Source: Apple, The Associated Press
Originally posted by torifile
My mind is just boggled by the retail presence of HP and what that means for the iPod. If it's in all 110,000 retail locations, and each of those sell 1 per week, we're talking 1 MILLION iPods a quarter. That's at a clip of 1 per WEEK. Surely some will sell way more than that. I'm in awe. I am worried about market saturation, though. How many people need iPods?
More like how many people are willingly going to be buying portable music jukeboxes that don't support WMA? How legitimate a contender is AAC now HP is reselling iPods? How soon do other music players get support for FairPlay?
Originally posted by Eugene
More like how many people are willingly going to be buying portable music jukeboxes that don't support WMA?
IMHO -- the biggest reason WMA is succeeding/might succeed is the captive audience factor, people who'll take whatever jukebox software installed on their "entertainment center" PC, and use it to rip their own CD collection without ever changing the encoding to something other than WMA.
That's why this HP deal is so big -- the default/desktop iTunes deal means that Apple gets cut in on a huge percentage of the "I never change the defaults" population. That population is going to buy the whole package from HP probably, or at least they'll never notice the lack of WMA support as a deterrent to purchasing an iPod (as far as I know, there's very little file trading in the WMA format -- it's all MP3).
Originally posted by MacsRGood4U
People, don't bite the hand that feeds you. She is a very smart CEO. She has turned the company around. They are still No. 2 (or No. 1) depending on a particular quarter. Apple should do as well.
What in the hell are you talking about?
What in the hell are you talking about?
There are some disparaging remarks about HP CEO Carly Fiorina earlier on this thread. She made the deal with Apple so if she's as stupid as some have suggested.... well, HP will sell more iPods (HP Digital Music Players) then Apple ever could. And HP is a MUCH bigger company then Apple. That's the hell what I'm talking about!
Instead of the iMac, you see this:
There's an HP Pavilion on Apple.com!
Originally posted by MacsRGood4U
One more thing.
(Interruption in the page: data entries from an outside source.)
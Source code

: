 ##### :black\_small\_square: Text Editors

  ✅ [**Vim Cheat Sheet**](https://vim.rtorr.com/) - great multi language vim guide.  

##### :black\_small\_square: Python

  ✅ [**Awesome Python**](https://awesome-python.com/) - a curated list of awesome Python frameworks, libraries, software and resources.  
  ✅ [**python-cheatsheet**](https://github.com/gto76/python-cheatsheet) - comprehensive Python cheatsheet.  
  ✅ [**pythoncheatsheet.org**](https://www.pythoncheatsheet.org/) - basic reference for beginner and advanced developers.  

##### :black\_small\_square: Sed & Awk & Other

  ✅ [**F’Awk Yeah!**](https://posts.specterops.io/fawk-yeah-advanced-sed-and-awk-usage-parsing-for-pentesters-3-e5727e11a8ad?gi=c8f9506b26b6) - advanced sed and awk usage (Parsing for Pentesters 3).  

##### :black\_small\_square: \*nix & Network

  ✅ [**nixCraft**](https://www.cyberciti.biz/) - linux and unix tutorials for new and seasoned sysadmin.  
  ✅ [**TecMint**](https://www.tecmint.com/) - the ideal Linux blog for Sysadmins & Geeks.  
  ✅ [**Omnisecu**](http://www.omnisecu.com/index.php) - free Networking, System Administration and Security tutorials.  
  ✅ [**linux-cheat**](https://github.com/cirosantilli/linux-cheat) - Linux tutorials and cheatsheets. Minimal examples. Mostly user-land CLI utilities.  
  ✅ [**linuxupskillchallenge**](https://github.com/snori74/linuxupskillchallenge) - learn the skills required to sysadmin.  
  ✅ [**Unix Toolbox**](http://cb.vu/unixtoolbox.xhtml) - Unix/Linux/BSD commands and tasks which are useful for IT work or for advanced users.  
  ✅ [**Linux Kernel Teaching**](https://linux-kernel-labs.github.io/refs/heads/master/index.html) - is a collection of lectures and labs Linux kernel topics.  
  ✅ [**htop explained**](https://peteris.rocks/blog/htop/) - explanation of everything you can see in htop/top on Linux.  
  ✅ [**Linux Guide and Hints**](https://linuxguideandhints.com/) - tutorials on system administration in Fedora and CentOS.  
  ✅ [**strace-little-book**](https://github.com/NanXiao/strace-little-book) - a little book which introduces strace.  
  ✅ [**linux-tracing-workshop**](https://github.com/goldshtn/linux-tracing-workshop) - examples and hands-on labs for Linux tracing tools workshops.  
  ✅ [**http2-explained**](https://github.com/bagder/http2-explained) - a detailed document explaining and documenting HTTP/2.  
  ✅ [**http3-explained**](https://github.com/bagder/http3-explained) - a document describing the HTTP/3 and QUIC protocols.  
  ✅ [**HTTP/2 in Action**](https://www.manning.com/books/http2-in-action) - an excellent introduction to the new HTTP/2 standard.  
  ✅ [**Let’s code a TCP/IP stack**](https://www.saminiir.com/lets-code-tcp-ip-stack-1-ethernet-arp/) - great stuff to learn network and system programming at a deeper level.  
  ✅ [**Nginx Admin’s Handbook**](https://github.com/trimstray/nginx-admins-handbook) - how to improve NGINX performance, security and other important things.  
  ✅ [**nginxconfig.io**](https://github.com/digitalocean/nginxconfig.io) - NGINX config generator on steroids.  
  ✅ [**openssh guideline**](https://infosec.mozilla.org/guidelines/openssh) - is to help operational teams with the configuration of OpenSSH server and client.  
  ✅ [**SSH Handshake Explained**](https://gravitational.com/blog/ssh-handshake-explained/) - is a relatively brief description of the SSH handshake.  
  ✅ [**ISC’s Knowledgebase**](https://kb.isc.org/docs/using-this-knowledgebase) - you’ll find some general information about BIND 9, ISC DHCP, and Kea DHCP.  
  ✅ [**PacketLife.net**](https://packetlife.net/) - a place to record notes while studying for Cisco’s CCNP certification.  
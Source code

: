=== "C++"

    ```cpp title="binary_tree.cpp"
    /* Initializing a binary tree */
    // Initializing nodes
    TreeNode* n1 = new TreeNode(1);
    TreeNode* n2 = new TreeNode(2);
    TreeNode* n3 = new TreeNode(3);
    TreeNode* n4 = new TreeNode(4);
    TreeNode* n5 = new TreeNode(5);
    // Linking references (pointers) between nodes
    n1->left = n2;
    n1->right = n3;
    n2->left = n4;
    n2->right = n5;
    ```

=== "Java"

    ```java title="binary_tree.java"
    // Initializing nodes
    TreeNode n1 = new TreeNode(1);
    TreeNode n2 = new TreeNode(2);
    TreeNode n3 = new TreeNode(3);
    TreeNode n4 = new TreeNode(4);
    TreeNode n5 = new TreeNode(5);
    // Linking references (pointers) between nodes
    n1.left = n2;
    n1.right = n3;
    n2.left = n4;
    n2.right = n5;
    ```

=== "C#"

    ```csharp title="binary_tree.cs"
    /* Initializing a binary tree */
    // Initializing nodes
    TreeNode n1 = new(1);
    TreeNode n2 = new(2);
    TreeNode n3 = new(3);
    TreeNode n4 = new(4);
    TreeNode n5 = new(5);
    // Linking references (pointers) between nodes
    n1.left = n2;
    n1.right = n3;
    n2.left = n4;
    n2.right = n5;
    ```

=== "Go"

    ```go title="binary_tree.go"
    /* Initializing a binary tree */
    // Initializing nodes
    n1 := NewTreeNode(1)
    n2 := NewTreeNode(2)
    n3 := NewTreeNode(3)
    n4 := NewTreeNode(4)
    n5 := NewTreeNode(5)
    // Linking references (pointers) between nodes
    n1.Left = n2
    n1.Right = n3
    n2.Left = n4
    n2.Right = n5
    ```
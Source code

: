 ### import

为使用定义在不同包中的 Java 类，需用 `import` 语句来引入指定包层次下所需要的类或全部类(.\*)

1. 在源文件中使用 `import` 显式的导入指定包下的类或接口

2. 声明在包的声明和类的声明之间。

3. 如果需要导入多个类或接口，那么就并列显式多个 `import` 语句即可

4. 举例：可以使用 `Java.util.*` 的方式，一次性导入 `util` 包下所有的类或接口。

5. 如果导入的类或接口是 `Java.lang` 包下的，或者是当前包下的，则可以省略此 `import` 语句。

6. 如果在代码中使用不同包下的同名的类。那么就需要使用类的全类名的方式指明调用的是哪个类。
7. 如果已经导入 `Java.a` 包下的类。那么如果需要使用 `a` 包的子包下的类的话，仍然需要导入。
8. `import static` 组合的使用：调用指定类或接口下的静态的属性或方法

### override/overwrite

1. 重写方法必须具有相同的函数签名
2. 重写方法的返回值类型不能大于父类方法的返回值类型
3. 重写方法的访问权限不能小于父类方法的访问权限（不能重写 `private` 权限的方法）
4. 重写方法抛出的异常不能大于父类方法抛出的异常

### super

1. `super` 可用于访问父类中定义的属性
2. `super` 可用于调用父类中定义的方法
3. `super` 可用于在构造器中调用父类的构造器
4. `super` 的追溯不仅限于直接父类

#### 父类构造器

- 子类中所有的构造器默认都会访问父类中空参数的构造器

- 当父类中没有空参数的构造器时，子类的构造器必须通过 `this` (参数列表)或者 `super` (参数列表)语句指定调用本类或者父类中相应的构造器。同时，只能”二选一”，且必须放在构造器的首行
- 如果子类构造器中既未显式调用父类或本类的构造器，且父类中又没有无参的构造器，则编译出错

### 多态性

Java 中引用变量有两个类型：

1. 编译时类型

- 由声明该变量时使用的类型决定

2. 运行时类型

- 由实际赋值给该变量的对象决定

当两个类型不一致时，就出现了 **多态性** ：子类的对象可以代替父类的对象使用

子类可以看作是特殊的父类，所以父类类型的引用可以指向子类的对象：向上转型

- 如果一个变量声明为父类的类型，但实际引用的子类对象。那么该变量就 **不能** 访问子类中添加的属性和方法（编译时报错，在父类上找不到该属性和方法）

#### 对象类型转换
Almost lost in all of this is that Quicktime will also be bundled with iTunes.
Way to not read the thread. This has been discussed.
:P
PCs on Apple's site are nothing new. The fact that it's an HP says something, though.
Originally posted by torifile
My mind is just boggled by the retail presence of HP and what that means for the iPod. If it's in all 110,000 retail locations, and each of those sell 1 per week, we're talking 1 MILLION iPods a quarter. That's at a clip of 1 per WEEK. Surely some will sell way more than that. I'm in awe. I am worried about market saturation, though. How many people need iPods?
Just to put this in perspective, in the last analyst conference call Fred Anderson expressed a hope that Apple would get the iPod into 8,000 retail outlets in time for the holidays.
They're about to hit it out of the park.